[box cover]

Hell Up In Harlem

At the end of Black Caesar (1973), gangster Tommy Gibbs (Fred Williamson) is beaten to death by a gang of homeless miscreants, seemingly killing the possibility of a sequel. But when the picture was a heavy grosser for its company AIP, a dead main character was not going to get in the way of a quick buck. Rehiring director Larry Cohen and star Williamson from Caesar, the sequel had a tough road ahead, as both had other projects going — Cohen was directing It's Alive, and Williamson was in California working on That Man Bolt, and shortly had to leave to shoot a film in Europe.
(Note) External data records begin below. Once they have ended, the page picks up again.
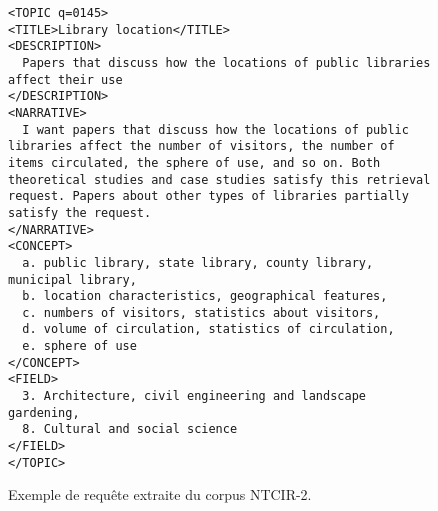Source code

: \begin{figure}
    \centering
    \begin{verbatim}
<TOPIC q=0145>
<TITLE>Library location</TITLE>
<DESCRIPTION>
  Papers that discuss how the locations of public libraries affect their use
</DESCRIPTION>
<NARRATIVE>
  I want papers that discuss how the locations of public libraries affect the number of visitors, the number of items circulated, the sphere of use, and so on. Both theoretical studies and case studies satisfy this retrieval request. Papers about other types of libraries partially satisfy the request.
</NARRATIVE>
<CONCEPT>
  a. public library, state library, county library, municipal library, 
  b. location characteristics, geographical features, 
  c. numbers of visitors, statistics about visitors, 
  d. volume of circulation, statistics of circulation, 
  e. sphere of use
</CONCEPT>
<FIELD>
  3. Architecture, civil engineering and landscape gardening, 
  8. Cultural and social science
</FIELD>
</TOPIC>
    \end{verbatim}
    \caption{Exemple de requête extraite du corpus NTCIR-2.}
    \label{fig:ntcir_topic_example}
\end{figure}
With a studio impatient to make money, only weekends available for shooting, and Williamson stuck for the majority of the shooting schedule in L.A. (for a picture mostly set in New York), one could then say that 1973's Hell Up in Harlem is a good movie — under the circumstances. The opening sequence, which tries to make the end of Caesar sequel-able, has admirable energy: Gibbs tries to dodge the cops that set him up, yet is stuck running around New York with a bullet in his belly trying to find safe harbor. There is urgency to this, carrying the film through its first half-hour, where Gibbs gets his revenge. But by the middle, when Gibbs' father (Julius Harris) takes the center stage after becoming the big boss (to cover Williamson's absence from the locations), the movie feels more and more like it was made up on the spot — an episode of grown men playing cops and robbers. As Hell up in Harlem is a sequel without purpose (it's not like there's any unanswered questions from the first film), there's no dramatic arc to the film, which amounts to Gibbs trying to get out of the racket but getting pulled back in by a corrupt D.A. (Gerald Gordon). That said, Cohen and Williamson handle it well under the circumstances. MGM's DVD presents the film in anamorphic widescreen (1.85:1) with audio in DD 2.0 mono. The extras are solid, featuring a candid audio commentary by director Cohen, the theatrical trailer, and teaser trailer. Keep-case.